When he brought the chest to Death Valley National Park headquarters in early 1999, there was real excitement. Newspapers ran breathless headlines about a half-million-dollar find. Historians daydreamed about finally holding personal effects from the very people who gave Death Valley its name.

But almost as quickly, the doubts started trickling in. Some of the coins didn’t match the time period. The word “grubstake” appeared in the letter — a term that historians said wasn’t common until years later. And some items looked suspiciously… fresh. One ceramic bowl still had a price sticker.

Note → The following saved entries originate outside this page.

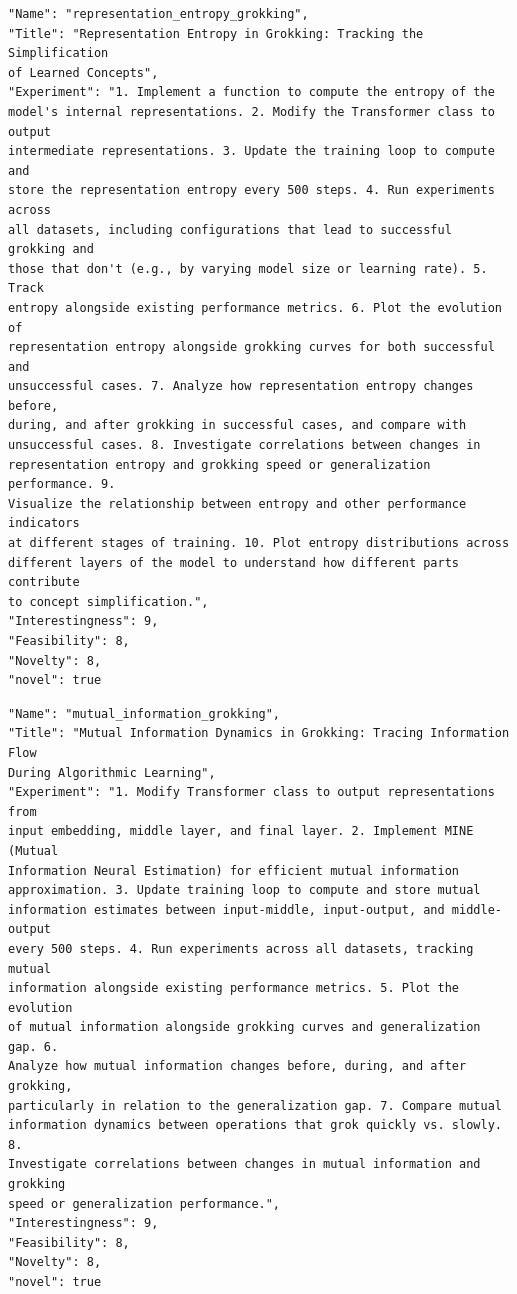 \begin{tcolorbox}[breakable,colback=blue!5!white, colframe=blue!75!black, title=Idea 45/50 - \texttt{representation\_entropy\_grokking}]
\small
\begin{verbatim}
"Name": "representation_entropy_grokking",
"Title": "Representation Entropy in Grokking: Tracking the Simplification
of Learned Concepts",
"Experiment": "1. Implement a function to compute the entropy of the
model's internal representations. 2. Modify the Transformer class to output
intermediate representations. 3. Update the training loop to compute and
store the representation entropy every 500 steps. 4. Run experiments across
all datasets, including configurations that lead to successful grokking and
those that don't (e.g., by varying model size or learning rate). 5. Track
entropy alongside existing performance metrics. 6. Plot the evolution of
representation entropy alongside grokking curves for both successful and
unsuccessful cases. 7. Analyze how representation entropy changes before,
during, and after grokking in successful cases, and compare with
unsuccessful cases. 8. Investigate correlations between changes in
representation entropy and grokking speed or generalization performance. 9.
Visualize the relationship between entropy and other performance indicators
at different stages of training. 10. Plot entropy distributions across
different layers of the model to understand how different parts contribute
to concept simplification.",
"Interestingness": 9,
"Feasibility": 8,
"Novelty": 8,
"novel": true
\end{verbatim}
\end{tcolorbox}

\begin{tcolorbox}[breakable,colback=blue!5!white, colframe=blue!75!black, title=Idea 46/50 - \texttt{mutual\_information\_grokking}]
\small
\begin{verbatim}
"Name": "mutual_information_grokking",
"Title": "Mutual Information Dynamics in Grokking: Tracing Information Flow
During Algorithmic Learning",
"Experiment": "1. Modify Transformer class to output representations from
input embedding, middle layer, and final layer. 2. Implement MINE (Mutual
Information Neural Estimation) for efficient mutual information
approximation. 3. Update training loop to compute and store mutual
information estimates between input-middle, input-output, and middle-output
every 500 steps. 4. Run experiments across all datasets, tracking mutual
information alongside existing performance metrics. 5. Plot the evolution
of mutual information alongside grokking curves and generalization gap. 6.
Analyze how mutual information changes before, during, and after grokking,
particularly in relation to the generalization gap. 7. Compare mutual
information dynamics between operations that grok quickly vs. slowly. 8.
Investigate correlations between changes in mutual information and grokking
speed or generalization performance.",
"Interestingness": 9,
"Feasibility": 8,
"Novelty": 8,
"novel": true
\end{verbatim}
\end{tcolorbox}

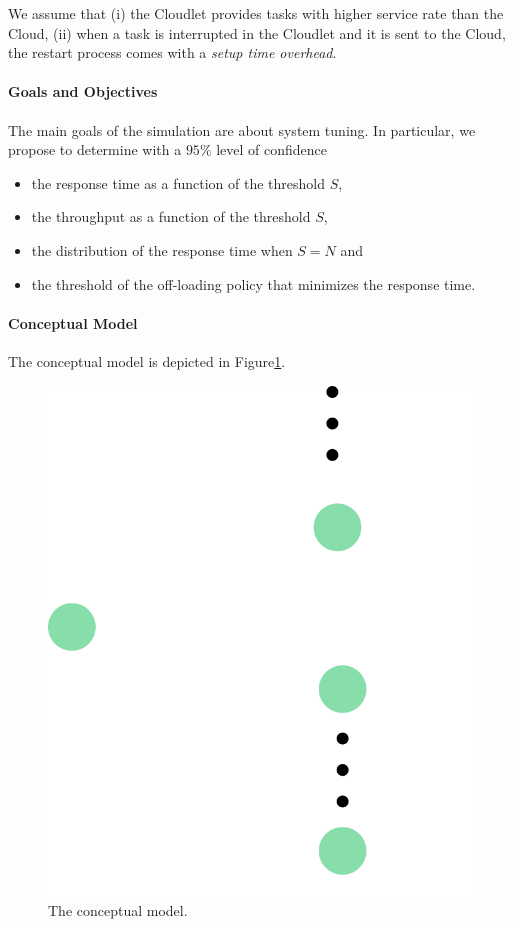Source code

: We assume that
(i) the Cloudlet provides tasks with higher service rate than the Cloud, 
(ii) when a task is interrupted in the Cloudlet and it is sent to the Cloud, the restart process comes with a \textit{setup time overhead}.

\paragraph{Goals and Objectives}
The main goals of the simulation are about system tuning.
In particular, we propose to determine with a $95\%$ level of confidence
\begin{itemize}
	\item the response time as a function of the threshold $S$,
	\item the throughput as a function of the threshold $S$,
	\item the distribution of the response time when $S=N$ and
	\item the threshold of the off-loading policy that minimizes the response time.
\end{itemize}


\paragraph{Conceptual Model}
The conceptual model is depicted in Figure\ref{fig:modeling-conceptual-model}.
\begin{figure}
	\label{fig:modeling-conceptual-model}
	\includegraphics[width=\columnwidth]{fig/modeling-conceptual-model}
	\caption{The conceptual model.}
\end{figure}

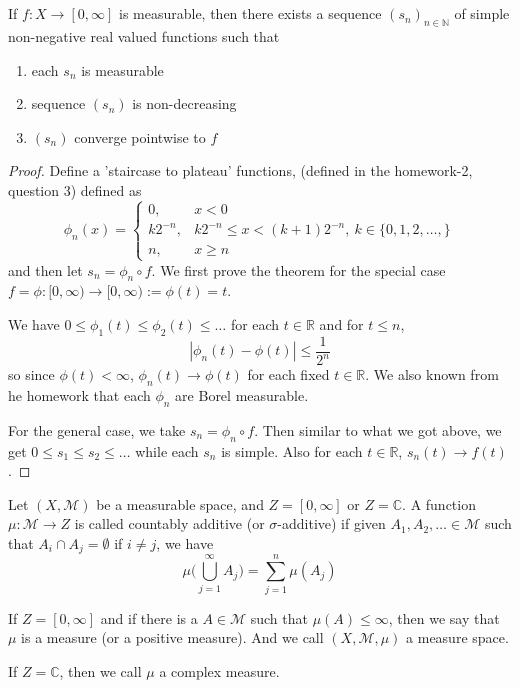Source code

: 
\chapter{}

\begin{theorem}
  If $f: X \to [0, \infty]$ is measurable, then there exists a sequence $(s_n)_{ n \in \mathbb{N}}$ of simple non-negative real valued functions such that \begin{enumerate}[label=\roman*]
    \item each $s_n$ is measurable
    \item sequence $(s_n)$ is non-decreasing
    \item $(s_n)$ converge pointwise to $f$
  \end{enumerate}
\end{theorem}
\begin{proof}
  Define a 'staircase to plateau' functions, (defined in the homework-2, question 3) defined as \[
    \phi_n(x) = \begin{cases}
      0, & x < 0 \\ 
      k2^{-n}, & k2^{-n} \le x < (k+1)2^{-n}, \ k \in \{0, 1, 2, \ldots,  \} \\ 
      n, & x \ge n
    \end{cases}
  \]
  and then let $s_n = \phi_n \circ f$. We first prove the theorem for the special case $f = \phi : [0, \infty) \to [0, \infty):= \phi(t) = t$.

  We have $0 \le \phi_1(t) \le \phi_2(t) \le \ldots$ for each $t \in \mathbb{R}$ and for $t \le n$, \[
    |\phi_n(t) - \phi(t)| \le \frac{1}{2^n}
  \]
   so since $\phi(t) < \infty$, $\phi_n(t) \to \phi(t)$ for each fixed $ t \in \mathbb{R}$. We also known from he homework that each $ \phi_n$ are Borel measurable. 

   For the general case, we take $s_n = \phi_n \circ f$. Then similar to what we got above, we get $0 \le s_1 \le s_2 \le \ldots$ while each $s_n$ is simple. Also for each $ t \in \mathbb{R}$, $s_n(t) \to f(t)$.
\end{proof}

\begin{definition}
  Let $(X, \mathcal{M})$ be a measurable space, and $Z = [0, \infty]$ or $Z = \mathbb{C}$. A function $\mu: \mathcal{M} \to Z$ is called countably additive (or $\sigma$-additive) if given $A_1, A_2, \ldots \in \mathcal{M}$ such that $A_i \cap A_j = \emptyset$ if $i \neq j$, we have \[
    \mu \Big( \bigcup_{j = 1}^{\infty} A_j\Big) = \sum_{j = 1}^{n} \mu(A_j)
  \]

  If $Z = [0, \infty]$ and  if there is a $A \in \mathcal{M}$ such that $\mu(A) \le \infty$, then we say that $\mu$ is a measure (or a positive measure). And we call $(X, \mathcal{M}, \mu)$ a measure space.

  If $Z = \mathbb{C}$, then we call $\mu$ a complex measure.
\end{definition}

Park officials brought in experts from the Smithsonian and the Western Archaeological and Conservation Center. That’s when the story unraveled fast. They found modern polymer glue holding parts together. The tintype photos used a process that wasn’t invented until after 1856. A “Made in Germany” stamp on one bowl could only have existed after World War I. Even the leather on the baby shoes was still soft, which shouldn’t have been possible after 150 years in Death Valley heat.

By the end of January 1999, the Park Service went public: it was a hoax. Not one item in the chest could be proven authentic to the Gold Rush era.

Freeman stood his ground, saying he’d always believe the chest was genuine, maybe “salted” with a few newer items by someone else. But for most historians, the romance was gone. What had looked like a once-in-a-lifetime discovery turned out to be another desert tall tale — one that fooled people just long enough to make them want to believe it.